Os alimentos “valorizados”, que até pouco tempo atrás (e para alguns até nos dias atuais) são considerados símbolos de status são aqueles que se difundiram pelo mundo na época das grandes navegações e expansões marítimas (primeira globalização, no século XVI), quando o açúcar fora talvez o maior destaque. Muitos historiadores seguem as pistas de cada ingrediente para entender desde sua origem até sua aplicação na culinária de cada sociedade e seu significado/símbolo.
Para exemplificar, faz-se menção e um prato símbolo do Brasil: a Feijoada. Muitos têm a feijoada como a fusão das culturas presentes no Brasil recém-descoberto: negros, americanos, europeus. Mas, na verdade, tanto os produtos como as técnicas envolvidas no preparo da feijoada são de origem europeia, mais longinquamente judia.
O feijão preto é americano, levado para a Europa para complementar a alimentação do Europeu, já que associado aos cereais, fornece combinação rica de aminoácidos. Hoje em dia usa-se muito na Europa o feijão branco (também de origem americana) para o preparo de pratos tradicionais, como é o caso do cassoulet (feijoada branca). Anteriores a esses pratos europeus com feijões americanos eram comuns os cozidos de favas. O uso das favas com carnes, linguiças, miúdos, constitui umas das antigas tradições culinárias mediterrâneas. Mas a origem mais remota desse cozido de favas vem de técnicas culinárias judaicas; os judeus, durante o sabá, faziam o prato cozido em fogo lento, permitindo comer a comida quente sem precisar acender o fogo (ação não permitida durante o sabá judaico). Este prato, aparentemente, seria o “tataravô” da nossa feijoada.
No Brasil, os bandeirantes, durante suas longas jornadas, levavam a ração básica de milho com feijão, transportados secos; daí até a famosa feijoada foi uma questão de tempo. A feijoada brasileira é, portanto, a técnica do cozido europeu com o material brasileiro: feijão dos bandeirantes, farinha de mandioca dos índios.
Embora o arroz com feijão seja o prato símbolo da culinária brasileira em todas as regiões, o consumo de feijão vem caindo, é o que indicam as Pesquisas de Orçamentos Familiares (IBGE, 2009).
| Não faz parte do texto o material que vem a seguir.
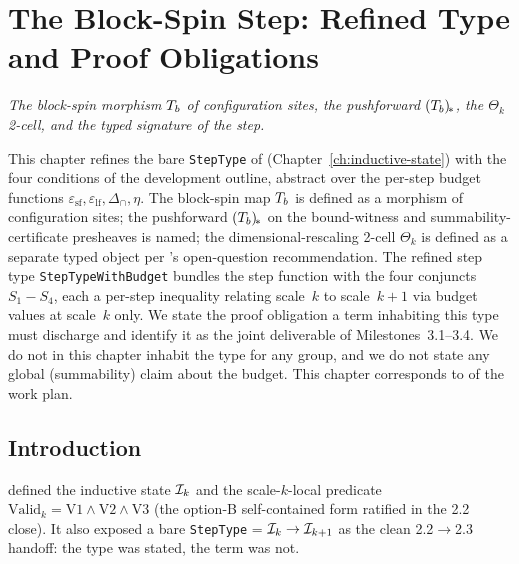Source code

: %

\chapter{The Block-Spin Step:
  Refined Type and Proof Obligations}
\label{ch:block-spin-morphism}

\noindent\emph{The block-spin morphism $\Tb$ of configuration sites,
the pushforward $\Tbstar$, the $\Theta_k$ 2-cell, and the typed
signature of the step.}

This chapter refines the bare \texttt{StepType} of 
(Chapter~\ref{ch:inductive-state}) with the four conditions of
the development outline, abstract over the per-step budget
functions $\varepsilon_{\mathrm{sf}}, \varepsilon_{\mathrm{lf}},
\Delta_{\cap}, \eta$.  The block-spin map $\Tb$ is defined as a
morphism of configuration sites; the pushforward $\Tbstar$ on the
bound-witness and summability-certificate presheaves is named; the
dimensional-rescaling 2-cell $\Theta_k$ is defined as a separate
typed object per 's open-question recommendation.  The
refined step type \texttt{StepTypeWithBudget} bundles the step
function with the four conjuncts $S_1\!-\!S_4$, each a per-step
inequality relating scale~$k$ to scale~$k+1$ via budget values at
scale~$k$ only.  We state the proof obligation a term inhabiting this
type must discharge and identify it as the joint deliverable of
Milestones~3.1--3.4.  We do not in this chapter inhabit the type for
any group, and we do not state any global (summability) claim about
the budget.  This chapter corresponds to  of
the work plan.

\section{Introduction}
\label{sec:block-spin-intro}

 defined the inductive state $\Ical_k$ and the scale-$k$-local predicate $\mathrm{Valid}_k = \mathrm{V1} \wedge \mathrm{V2} \wedge \mathrm{V3}$ (the option-B self-contained form ratified in the 2.2 close).  It also exposed a bare \texttt{StepType} = $\Ical_k \to \Ical_{k+1}$ as the clean 2.2$\to$2.3 handoff: the type was stated, the term was not.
Entre 2002-03 e 2008-09, a aquisição média anual per capita (quanto de um produto a família adquire em um ano, dividido pelo número de pessoas da família) caiu 40,5% para o arroz polido (de 24,5 kg para 14,6 kg); para o feijão, a queda foi de 26,4% (de 12,4 kg para 9,1 kg). A queda do consumo de arroz e feijão é maior conforme maior o rendimento. Paralelamente, observa-se aumento do consumo de refrigerantes e outras bebidas e açucaradas e cervejas (IBGE, 2009).
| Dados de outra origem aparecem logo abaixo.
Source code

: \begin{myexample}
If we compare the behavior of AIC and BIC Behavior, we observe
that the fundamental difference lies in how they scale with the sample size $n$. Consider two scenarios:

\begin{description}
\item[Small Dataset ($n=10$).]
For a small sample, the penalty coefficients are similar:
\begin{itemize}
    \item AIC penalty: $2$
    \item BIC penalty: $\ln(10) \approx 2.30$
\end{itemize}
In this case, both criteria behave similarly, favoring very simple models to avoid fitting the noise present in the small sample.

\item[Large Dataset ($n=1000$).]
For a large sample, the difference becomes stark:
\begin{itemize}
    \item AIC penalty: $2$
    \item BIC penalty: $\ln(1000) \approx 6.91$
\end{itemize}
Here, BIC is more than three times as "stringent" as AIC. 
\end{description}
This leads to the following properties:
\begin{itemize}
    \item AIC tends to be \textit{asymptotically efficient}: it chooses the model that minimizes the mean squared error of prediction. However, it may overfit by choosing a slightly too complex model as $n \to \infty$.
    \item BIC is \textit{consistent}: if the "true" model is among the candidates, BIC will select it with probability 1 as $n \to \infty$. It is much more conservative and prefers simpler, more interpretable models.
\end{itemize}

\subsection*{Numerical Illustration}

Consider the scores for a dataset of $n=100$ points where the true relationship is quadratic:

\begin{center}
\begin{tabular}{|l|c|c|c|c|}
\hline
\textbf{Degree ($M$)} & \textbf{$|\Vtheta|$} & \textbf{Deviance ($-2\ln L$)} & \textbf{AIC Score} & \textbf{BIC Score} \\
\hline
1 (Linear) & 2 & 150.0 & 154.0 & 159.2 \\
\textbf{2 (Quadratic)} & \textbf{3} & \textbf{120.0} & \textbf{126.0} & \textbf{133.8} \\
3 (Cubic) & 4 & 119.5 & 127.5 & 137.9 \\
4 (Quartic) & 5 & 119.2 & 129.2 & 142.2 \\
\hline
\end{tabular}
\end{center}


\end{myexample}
Além de estar perdendo parte da sua identidade cultural gastronômica, a sociedade atual está ficando menos saudável com a alimentação baseada nos fast foods e nos produtos industrializados, frequentemente ricos em açúcares e gorduras saturadas. Alguns comportamentos alimentares importantes e praticados desde os primórdios também está perdendo-se na correria do cotidiano nas grandes cidades, a própria comensalidade é um exemplo. Realizar as refeições “rapidinho”, no carro, sozinho para poder terminar tarefas importantes no trabalho, algo “fast” e que de preferência seja bem fácil de comer! Muitas vezes a preocupação com a qualidade nutricional fica em segundo plano, refletindo no quadro atual de aumento do excesso de peso e outras doenças crônicas não transmissíveis na população. Resgatar alguns “velhos hábitos” será uma atitude necessária para melhorar a alimentação e consequentemente a saúde do homem contemporâneo.